◆ **REQUIRED ACTION**
Only the lines with "based" in the entries below belong in the answer; please copy them.

◆ **Collected data**
___

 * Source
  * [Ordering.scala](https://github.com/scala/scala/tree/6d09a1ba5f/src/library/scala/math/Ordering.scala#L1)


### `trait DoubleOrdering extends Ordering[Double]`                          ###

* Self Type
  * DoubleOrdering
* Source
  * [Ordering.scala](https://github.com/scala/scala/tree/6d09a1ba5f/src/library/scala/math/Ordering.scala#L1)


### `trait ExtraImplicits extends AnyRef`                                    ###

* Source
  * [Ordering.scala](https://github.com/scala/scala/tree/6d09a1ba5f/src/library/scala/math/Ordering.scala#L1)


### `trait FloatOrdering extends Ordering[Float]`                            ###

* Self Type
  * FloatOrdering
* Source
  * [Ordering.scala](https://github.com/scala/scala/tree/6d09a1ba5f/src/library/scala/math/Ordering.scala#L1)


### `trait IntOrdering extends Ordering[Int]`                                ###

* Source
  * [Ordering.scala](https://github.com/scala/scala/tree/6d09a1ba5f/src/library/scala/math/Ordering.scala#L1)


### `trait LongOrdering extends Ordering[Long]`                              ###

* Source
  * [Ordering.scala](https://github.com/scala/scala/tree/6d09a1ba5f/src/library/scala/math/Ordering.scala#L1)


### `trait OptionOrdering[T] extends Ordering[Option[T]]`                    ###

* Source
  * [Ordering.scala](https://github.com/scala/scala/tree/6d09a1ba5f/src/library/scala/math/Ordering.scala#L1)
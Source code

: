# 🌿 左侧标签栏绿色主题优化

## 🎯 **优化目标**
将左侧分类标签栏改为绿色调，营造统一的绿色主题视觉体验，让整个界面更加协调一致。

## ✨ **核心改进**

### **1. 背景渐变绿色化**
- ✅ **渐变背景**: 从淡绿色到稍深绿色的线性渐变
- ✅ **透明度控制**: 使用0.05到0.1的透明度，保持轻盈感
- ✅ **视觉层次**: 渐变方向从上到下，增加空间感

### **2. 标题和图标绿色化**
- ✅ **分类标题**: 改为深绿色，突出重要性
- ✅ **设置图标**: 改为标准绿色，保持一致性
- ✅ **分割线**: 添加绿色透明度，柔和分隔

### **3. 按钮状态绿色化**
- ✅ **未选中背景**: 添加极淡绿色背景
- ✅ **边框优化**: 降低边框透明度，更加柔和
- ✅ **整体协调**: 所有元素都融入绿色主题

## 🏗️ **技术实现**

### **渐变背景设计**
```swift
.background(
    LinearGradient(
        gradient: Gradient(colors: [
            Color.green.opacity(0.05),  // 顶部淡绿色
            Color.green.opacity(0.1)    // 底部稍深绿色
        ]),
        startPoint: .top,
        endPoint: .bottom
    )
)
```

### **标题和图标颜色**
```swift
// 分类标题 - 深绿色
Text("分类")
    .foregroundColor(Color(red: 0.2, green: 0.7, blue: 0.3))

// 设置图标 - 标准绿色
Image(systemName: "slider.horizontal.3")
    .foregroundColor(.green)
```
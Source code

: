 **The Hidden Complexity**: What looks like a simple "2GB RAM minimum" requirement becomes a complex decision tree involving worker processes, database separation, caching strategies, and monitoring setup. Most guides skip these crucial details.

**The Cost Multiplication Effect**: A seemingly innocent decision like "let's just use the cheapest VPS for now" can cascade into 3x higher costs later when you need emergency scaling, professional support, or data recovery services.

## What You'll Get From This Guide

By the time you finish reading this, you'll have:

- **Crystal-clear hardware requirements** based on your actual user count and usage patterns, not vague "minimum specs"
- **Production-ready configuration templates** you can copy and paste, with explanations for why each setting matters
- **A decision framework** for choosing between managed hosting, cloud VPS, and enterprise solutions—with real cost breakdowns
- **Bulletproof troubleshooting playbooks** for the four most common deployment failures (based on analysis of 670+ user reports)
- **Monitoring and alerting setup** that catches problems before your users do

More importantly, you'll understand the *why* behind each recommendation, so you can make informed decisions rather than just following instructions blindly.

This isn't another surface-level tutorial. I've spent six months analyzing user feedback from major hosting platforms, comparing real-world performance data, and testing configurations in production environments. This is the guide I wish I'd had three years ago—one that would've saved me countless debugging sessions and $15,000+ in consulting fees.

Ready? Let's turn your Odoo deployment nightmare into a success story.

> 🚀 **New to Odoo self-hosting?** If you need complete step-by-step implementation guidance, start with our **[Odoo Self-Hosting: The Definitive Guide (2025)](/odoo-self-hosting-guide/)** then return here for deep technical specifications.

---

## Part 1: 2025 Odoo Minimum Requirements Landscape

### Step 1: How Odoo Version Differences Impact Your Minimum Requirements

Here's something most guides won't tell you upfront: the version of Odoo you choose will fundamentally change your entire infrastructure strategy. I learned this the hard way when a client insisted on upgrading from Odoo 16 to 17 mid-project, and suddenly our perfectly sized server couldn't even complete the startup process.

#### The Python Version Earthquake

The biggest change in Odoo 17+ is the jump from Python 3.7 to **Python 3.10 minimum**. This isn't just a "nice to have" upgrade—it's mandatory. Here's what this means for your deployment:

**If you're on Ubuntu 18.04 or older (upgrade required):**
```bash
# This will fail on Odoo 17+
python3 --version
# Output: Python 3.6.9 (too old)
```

___

◆ **WRITTEN RESPONSE**
- **Crystal-clear hardware requirements** based on your actual user count and usage patterns, not vague "minimum specs"
- **Bulletproof troubleshooting playbooks** for the four most common deployment failures (based on analysis of 670+ user reports)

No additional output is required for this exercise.